Culturally Relevant Pedagogy

Abstract

A commonly espoused Ausubelian principle is that that teaching should begin with what the learner knows. Within some non-Western contexts learners come to the science classroom with prior knowledge and explanations of natural phenomena, which are different from the conventional science constructs. Within Trinidad and Tobago, this prior knowledge often includes traditional practices and beliefs described by George (1986) as “street science.” George (1986) describes “street science” as “customs and beliefs that deal with the same content area as conventional science but which sometimes offer different explanations to those offered in conventional science” (p.1). Research in science education has focused on these “alternative beliefs” in different ways. Some advocate conceptual change (Posner et al., 1982) underpinned by the idea that Western scientific concepts are superior ways of knowing. Others offer an anthropological view of science teaching (Aikenhead, 1996; Maddock, 1981) and advocate the inclusion of alternative beliefs as cultural perspectives which can assist students in learning science as well as in honoring and respecting their cultural heritage (Ladson-Billings, 2014; Paris, 2012). This chapter reports on an action research project on the use of bridge-building as culturally-relevant pedagogy within the science classroom in Trinidad and Tobago and the cognitive benefits that were derived. Two groups of lower secondary students were exposed to a unit of work entitled “Maintaining Health,” which employed the comparison of traditional practices and beliefs with conventional science concepts as the strategy for bridge-building. One group of students attended a single sex all-girls urban school and the second group comprised students at a coeducational rural school. Both groups of students were at the Form 2 level.
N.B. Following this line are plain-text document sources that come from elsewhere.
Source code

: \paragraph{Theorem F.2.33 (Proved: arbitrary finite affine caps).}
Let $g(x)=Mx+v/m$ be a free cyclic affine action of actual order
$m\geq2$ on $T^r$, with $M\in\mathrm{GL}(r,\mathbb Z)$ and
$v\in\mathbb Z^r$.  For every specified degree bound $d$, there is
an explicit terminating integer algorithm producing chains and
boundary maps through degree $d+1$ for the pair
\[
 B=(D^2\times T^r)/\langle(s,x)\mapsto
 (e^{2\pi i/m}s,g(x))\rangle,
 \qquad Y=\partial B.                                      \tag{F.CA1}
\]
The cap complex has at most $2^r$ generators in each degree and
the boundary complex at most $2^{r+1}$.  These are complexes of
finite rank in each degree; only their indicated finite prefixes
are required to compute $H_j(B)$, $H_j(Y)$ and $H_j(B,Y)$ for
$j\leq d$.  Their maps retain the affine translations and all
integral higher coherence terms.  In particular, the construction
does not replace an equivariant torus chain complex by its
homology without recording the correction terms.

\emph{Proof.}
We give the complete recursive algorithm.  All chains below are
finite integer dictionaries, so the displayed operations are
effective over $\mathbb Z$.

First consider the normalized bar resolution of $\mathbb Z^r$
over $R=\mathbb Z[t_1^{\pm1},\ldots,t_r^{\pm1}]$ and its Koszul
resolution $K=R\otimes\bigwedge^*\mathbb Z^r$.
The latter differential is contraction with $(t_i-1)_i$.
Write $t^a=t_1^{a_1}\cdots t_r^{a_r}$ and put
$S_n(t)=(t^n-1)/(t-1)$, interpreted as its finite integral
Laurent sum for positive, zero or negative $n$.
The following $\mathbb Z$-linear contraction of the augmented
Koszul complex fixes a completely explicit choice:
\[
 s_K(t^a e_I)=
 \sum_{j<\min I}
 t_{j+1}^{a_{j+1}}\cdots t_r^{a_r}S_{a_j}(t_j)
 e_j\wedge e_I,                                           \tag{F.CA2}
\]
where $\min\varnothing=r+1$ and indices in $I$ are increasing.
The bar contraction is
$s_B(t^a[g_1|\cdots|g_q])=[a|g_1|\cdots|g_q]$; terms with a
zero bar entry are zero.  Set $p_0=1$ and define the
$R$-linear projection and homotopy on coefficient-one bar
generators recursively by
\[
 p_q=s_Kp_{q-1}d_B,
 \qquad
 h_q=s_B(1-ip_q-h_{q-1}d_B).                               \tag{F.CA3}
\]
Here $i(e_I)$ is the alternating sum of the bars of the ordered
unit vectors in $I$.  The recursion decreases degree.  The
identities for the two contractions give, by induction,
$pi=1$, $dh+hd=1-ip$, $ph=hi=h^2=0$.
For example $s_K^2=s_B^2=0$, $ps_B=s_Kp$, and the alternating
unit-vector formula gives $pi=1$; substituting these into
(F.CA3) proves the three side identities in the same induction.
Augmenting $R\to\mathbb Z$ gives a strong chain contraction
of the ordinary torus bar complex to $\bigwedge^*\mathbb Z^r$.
Data were collected from audio-taped classroom sessions as well as students’ and teachers’ journals and students’ responses to assigned tasks. The qualitative data analysis by a process of coding and categorizing shows that among the benefits were that students became aware of knowledge systems as explanatory constructs and engaged in higher-order thinking during the lessons. The implications for science education are discussed.